Photo by thisisbossi, via Wikimedia Commons

Since my commute has been a little longer of late, I’ve been listening to the radio more often, and I’ve come to a rather curmudgeonly conclusion:  the music today isn’t as good as when I was a kid.  Not only does the newer stuff seem less complex, less interesting, than what I grew up with, but it seems less optimistic as well.

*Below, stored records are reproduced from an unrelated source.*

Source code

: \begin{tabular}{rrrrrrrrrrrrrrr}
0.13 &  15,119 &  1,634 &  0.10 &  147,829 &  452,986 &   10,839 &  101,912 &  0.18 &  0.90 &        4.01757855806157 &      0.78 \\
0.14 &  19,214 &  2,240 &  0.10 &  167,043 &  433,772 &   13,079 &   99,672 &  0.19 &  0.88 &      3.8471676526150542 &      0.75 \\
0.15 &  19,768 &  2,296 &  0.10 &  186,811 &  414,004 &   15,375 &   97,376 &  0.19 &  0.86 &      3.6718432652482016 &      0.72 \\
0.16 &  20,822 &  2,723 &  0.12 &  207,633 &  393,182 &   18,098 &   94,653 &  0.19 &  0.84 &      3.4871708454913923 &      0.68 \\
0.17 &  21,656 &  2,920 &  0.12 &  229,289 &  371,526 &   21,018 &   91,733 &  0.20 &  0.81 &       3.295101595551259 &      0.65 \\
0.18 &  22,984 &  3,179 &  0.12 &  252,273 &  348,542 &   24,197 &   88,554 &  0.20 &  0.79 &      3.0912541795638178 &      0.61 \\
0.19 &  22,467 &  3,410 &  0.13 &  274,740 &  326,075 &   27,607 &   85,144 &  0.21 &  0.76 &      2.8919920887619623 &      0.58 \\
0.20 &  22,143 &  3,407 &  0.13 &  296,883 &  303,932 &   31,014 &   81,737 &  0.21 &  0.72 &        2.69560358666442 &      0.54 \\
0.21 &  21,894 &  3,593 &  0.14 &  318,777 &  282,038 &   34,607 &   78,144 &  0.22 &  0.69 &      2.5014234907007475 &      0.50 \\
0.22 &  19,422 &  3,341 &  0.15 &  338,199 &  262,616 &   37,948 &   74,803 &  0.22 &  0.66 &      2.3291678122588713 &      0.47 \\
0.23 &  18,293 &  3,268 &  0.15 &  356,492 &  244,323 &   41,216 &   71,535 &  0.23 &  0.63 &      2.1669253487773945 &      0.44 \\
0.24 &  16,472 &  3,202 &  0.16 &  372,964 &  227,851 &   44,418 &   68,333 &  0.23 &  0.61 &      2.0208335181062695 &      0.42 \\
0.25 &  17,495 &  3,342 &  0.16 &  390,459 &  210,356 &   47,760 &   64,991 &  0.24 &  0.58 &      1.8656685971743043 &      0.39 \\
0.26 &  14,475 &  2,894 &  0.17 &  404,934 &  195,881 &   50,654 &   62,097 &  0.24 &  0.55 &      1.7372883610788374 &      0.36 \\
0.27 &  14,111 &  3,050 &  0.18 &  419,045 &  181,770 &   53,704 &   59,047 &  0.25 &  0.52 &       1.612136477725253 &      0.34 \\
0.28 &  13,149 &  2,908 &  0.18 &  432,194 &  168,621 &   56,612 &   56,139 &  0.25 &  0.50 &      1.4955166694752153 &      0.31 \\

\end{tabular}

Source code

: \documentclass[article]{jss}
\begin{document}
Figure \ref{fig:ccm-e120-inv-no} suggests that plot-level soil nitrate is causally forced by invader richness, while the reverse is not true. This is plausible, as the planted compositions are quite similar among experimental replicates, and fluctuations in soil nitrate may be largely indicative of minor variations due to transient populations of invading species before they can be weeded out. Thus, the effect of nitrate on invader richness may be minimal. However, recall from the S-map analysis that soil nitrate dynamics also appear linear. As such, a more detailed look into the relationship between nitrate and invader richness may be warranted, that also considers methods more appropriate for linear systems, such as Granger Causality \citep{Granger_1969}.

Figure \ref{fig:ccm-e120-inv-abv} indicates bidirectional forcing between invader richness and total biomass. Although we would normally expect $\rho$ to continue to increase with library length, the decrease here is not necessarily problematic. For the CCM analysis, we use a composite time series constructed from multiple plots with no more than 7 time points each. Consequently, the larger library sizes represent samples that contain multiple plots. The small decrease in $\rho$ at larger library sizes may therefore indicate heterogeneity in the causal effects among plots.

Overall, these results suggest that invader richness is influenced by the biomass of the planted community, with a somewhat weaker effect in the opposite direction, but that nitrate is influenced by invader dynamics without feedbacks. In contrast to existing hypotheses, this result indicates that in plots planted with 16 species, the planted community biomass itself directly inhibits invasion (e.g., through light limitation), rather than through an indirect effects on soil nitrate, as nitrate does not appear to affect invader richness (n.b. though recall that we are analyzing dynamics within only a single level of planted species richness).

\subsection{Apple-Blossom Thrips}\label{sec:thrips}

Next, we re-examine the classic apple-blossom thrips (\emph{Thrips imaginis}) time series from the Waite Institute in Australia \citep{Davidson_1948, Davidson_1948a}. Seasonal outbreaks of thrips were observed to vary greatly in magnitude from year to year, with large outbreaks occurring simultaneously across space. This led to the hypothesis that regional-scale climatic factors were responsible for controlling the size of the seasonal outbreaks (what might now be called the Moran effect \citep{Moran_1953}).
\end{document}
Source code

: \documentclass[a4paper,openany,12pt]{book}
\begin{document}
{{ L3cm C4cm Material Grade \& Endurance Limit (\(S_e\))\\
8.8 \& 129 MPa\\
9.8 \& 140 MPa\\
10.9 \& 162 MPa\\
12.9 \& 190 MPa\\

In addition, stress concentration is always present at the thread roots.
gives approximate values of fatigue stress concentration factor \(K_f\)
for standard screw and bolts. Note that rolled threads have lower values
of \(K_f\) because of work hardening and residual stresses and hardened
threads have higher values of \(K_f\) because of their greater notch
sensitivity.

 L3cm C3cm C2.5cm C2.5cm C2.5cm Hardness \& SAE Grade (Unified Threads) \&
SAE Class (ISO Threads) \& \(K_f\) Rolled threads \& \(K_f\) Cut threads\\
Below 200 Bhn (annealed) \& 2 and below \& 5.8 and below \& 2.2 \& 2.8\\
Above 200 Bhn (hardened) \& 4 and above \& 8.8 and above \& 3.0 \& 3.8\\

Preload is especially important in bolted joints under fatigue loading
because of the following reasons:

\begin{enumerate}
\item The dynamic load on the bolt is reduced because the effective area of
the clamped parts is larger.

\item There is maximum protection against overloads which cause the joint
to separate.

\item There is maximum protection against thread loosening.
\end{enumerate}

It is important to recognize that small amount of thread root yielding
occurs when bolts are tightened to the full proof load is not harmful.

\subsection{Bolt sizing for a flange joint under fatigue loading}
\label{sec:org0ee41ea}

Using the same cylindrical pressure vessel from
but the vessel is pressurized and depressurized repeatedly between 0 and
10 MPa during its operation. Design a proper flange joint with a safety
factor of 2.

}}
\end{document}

I was in high school when ska and swing briefly flashed into the wider American consciousness.  Those styles not only made horns mainstream again, but they also brought a sort of rebellious positivity.  It didn’t come from every band, true, but there was a definite undercurrent of ‘we’re gonna make the world better and you can’t stop us.’  Consider “Our Only Weapon” from the Mighty Mighty Bosstones:

Read the paper, things look grim
Watch the news, the outlook’s dim
It’s clear to see that there is something wrong
Could be that we don’t change a lot
But we should give it our best shot
Our only weapon is a song

Maybe we’re being too naive
But this is something we believe
What’s beyond belief is just how much is wrong
Nothing is gained when people fight
Maybe our heads aren’t screwed on tight
Our only weapon is a song

We’re not building bombs or storing ammunition
We’re just playing songs hoping people will listen
Others try hate but hate won’t move anything
We’re trying love and unity too
We’re not packing pistols, we’re not waging war
Most of our missiles have only four chords
It’s not a great plan but we like the agenda
The arsenal’s music and the army’s our friend

Could be our idea isn’t great
Maybe our heads aren’t screwed on straight
We might be wrong and maybe nothing’s wrong
And we might never win the war
But we’ll have fun and that’s for sure
Our only weapon is a song

Maybe it’s a function of the tough economy, but I just can’t see anyone writing a song like that these days.  Even the Christian radio I listen to, which should be more joyous than anything, can leave me a little bummed out.  Too often they come at God’s glory from the perspective of ‘times are tough and only God can see me through.’  I’m all for that, and have certainly clung to the thought often enough, but I think there needs to be more balance.  We need more bouncy, driving horn lines reminding us that the world can get better through, words, through music, through love.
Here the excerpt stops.